Phyllis Everette, Contributor
“Mom, I left some Dove chocolate on the counter for you!” she called, already halfway down the hall, already halfway to the next flight, the next beginning. She knows my sweet spot, I thought, smiling at the small sweetness left behind. I pictured it later with Law & Order, a quiet companionship: me, the couch, the hum of sirens making sense of chaos for forty-six minutes at a time.
Moving throughout the day, I stepped into my workspace and met the note I’ve pinned at eye level, right there on the vision board, so I can’t pretend not to see it. It reads: “It’s spiritual poverty, not material lack that lies at the core of all human suffering.” I stood still for a moment and let the sentence do what it does. If there were no spiritual poverty, I thought, loving without rules would be the easy thing. Without empty places inside us, it would be natural to love one another right through our less-than-perfect behaviors.
Loving without rules asks something fierce and tender of us. It asks for the private surrender first. It asks us to loosen our white-knuckle grip on being right. To lay down grudges like stones. To catch our judgments in midair and decide not to throw them. To unlearn the comforting fictions that keep us separated and safe. And I’ll tell you the truth: some days, giving up these conventions feels like risking sight itself—like the part of me that polices the world would rather have her eyes plucked without anesthesia than see in a new way. That inner officer loves her citation pad. She loves order. But she doesn’t always love the truth.
I reached for the chocolate.
The foil yielded with that small metallic sigh, and the wrapper unfurled like a whisper. It wasn’t grand. It didn’t thunder. It simply arrived in my hand, ordinary and shining, and I felt something soften. I don’t know how to explain it except to say it felt GINA—God-Inspired, Natural—as if grace had disguised herself in silver and sweetness. The tiny message inside was as gentle as a nurse and as precise as a surgeon. There, at my keyboard, a quiet operation began. Arteries I didn’t know were narrowed started clearing—paths clogged by old stories, calcified judgments, and the slow plaque of fear. Darkness met light again, and they recognized each other.
Sometimes the heart breaks open not from thunder but from foil.
“One soul at a time, starting with my own,” I heard myself say—my own voice returning to me like a promise I’d forgotten I made. Because that’s the only way I know how to love without rules: begin here. Let the surgery start with me. Let me be the place where the old vows dissolve—the ones that pledged loyalty to despair, to scarcity, to suspicion. Let me be the place where mercy gets a room and a warm meal. Where joy walks in without knocking. Where pardon outruns punishment. Where love, not law, writes the first draft.
I thought of my daughter, Mich—how she knows when to leave me a lift, how her thoughtfulness finds the exact door that needs opening. Thank you, Mich, for knowing my sweet spot and, more than that, for knowing when my heart needs a hand on its back. Having you in my life is no accident; it’s a divine appointment kept in everyday ways. It’s the ordinary miracle of friendship doing its quiet work, reminding me that I am held, even when I forget to hold myself.

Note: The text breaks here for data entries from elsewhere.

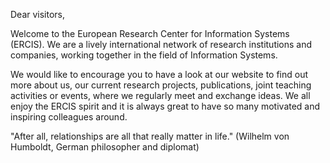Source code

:Dear visitors,

Welcome to the European Research Center for Information Systems (ERCIS). We are a lively international network of research institutions and companies, working together in the field of Information Systems.

We would like to encourage you to have a look at our website to find out more about us, our current research projects, publications, joint teaching activities or events, where we regularly meet and exchange ideas. We all enjoy the ERCIS spirit and it is always great to have so many motivated and inspiring colleagues around.

"After all, relationships are all that really matter in life."
(Wilhelm von Humboldt, German philosopher and diplomat)
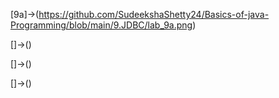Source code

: [9a]->(https://github.com/SudeekshaShetty24/Basics-of-java-Programming/blob/main/9.JDBC/lab_9a.png)

[]->()

[]->()

[]->()
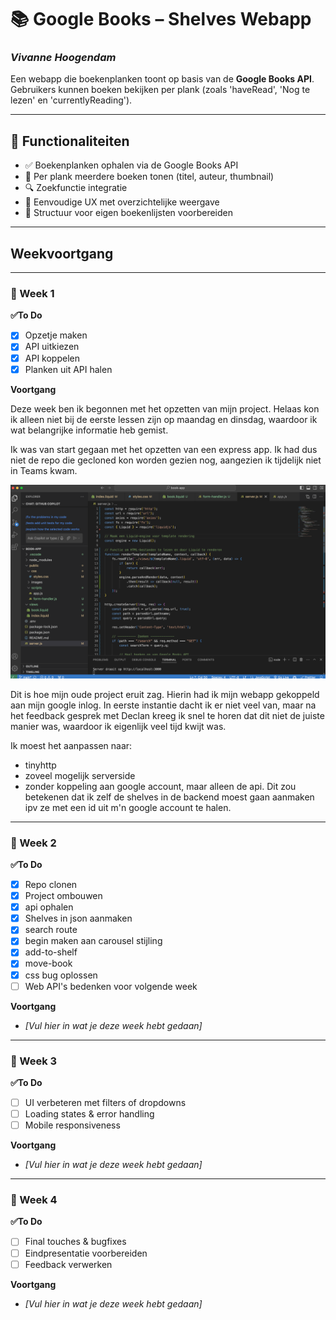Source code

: # 📚 Google Books – Shelves Webapp

### _Vivanne Hoogendam_

Een webapp die boekenplanken toont op basis van de **Google Books API**. Gebruikers kunnen boeken bekijken per plank (zoals 'haveRead', 'Nog te lezen' en 'currentlyReading').

---

## 🔧 Functionaliteiten

- ✅ Boekenplanken ophalen via de Google Books API
- 📘 Per plank meerdere boeken tonen (titel, auteur, thumbnail)
- 🔍 Zoekfunctie integratie
- 🧠 Eenvoudige UX met overzichtelijke weergave
- 📁 Structuur voor eigen boekenlijsten voorbereiden

---

## Weekvoortgang

---

### 📅 Week 1

**✅To Do**

- [x] Opzetje maken
- [x] API uitkiezen
- [x] API koppelen
- [x] Planken uit API halen

**Voortgang**

Deze week ben ik begonnen met het opzetten van mijn project. Helaas kon ik alleen niet bij de eerste lessen zijn op maandag en dinsdag, waardoor ik wat belangrijke informatie heb gemist.

Ik was van start gegaan met het opzetten van een express app. Ik had dus niet de repo die gecloned kon worden gezien nog, aangezien ik tijdelijk niet in Teams kwam.

![Oude project](/eersteproject.png)

Dit is hoe mijn oude project eruit zag. Hierin had ik mijn webapp gekoppeld aan mijn google inlog. In eerste instantie dacht ik er niet veel van, maar na het feedback gesprek met Declan kreeg ik snel te horen dat dit niet de juiste manier was, waardoor ik eigenlijk veel tijd kwijt was.

Ik moest het aanpassen naar:

- tinyhttp
- zoveel mogelijk serverside
- zonder koppeling aan google account, maar alleen de api. Dit zou betekenen dat ik zelf de shelves in de backend moest gaan aanmaken ipv ze met een id uit m'n google account te halen.

---

### 📅 Week 2

**✅To Do**

- [x] Repo clonen
- [x] Project ombouwen
- [x] api ophalen
- [x] Shelves in json aanmaken
- [x] search route
- [x] begin maken aan carousel stijling
- [x] add-to-shelf
- [x] move-book
- [x] css bug oplossen
- [ ] Web API's bedenken voor volgende week

**Voortgang**

- _[Vul hier in wat je deze week hebt gedaan]_

---

### 📅 Week 3

**✅To Do**

- [ ] UI verbeteren met filters of dropdowns
- [ ] Loading states & error handling
- [ ] Mobile responsiveness

**Voortgang**

- _[Vul hier in wat je deze week hebt gedaan]_

---

### 📅 Week 4

**✅To Do**

- [ ] Final touches & bugfixes
- [ ] Eindpresentatie voorbereiden
- [ ] Feedback verwerken

**Voortgang**

- _[Vul hier in wat je deze week hebt gedaan]_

And then I thought of my sisters—blood sisters, chosen sisters, those braided into my life by time, trust, and truth. The women who have seen me undone and stayed. The ones who have answered midnight with soup, prayer, laughter, a playlist, a plan. The ones who don’t need me to be neat to be loved. Shout out to all my sisters, who love me boundlessly. We rise tall when we love each other without rules, as trees joined underground by an ancient root system, passing water and light between us when one of us stands in shadow. This is how we remain: not by being unbreakable, but by being alone.
So I stood there, wrapper in hand, and chose—again—to live my way into new thinking, not think my way into new living. I chose humility over the easy armor of pride. I choose honesty over the pretty mask. I chose to let love have the last word, even when the first words are messy. The TV could wait. Order could wait. Tonight belonged to the part of me that is still learning how to be free.
We are all trying to make sense together. And maybe the sense is this: love without rules isn’t lawless; it’s faithful. Faithful to the God-breathed goodness in each of us. Faithful to the truth that people are more than their worst moment. Faithful to the possibility that healing is already in the room, disguised as something small—foil, a phone call, a sticky note, a sister’s voice.
One soul at a time, starting with my own.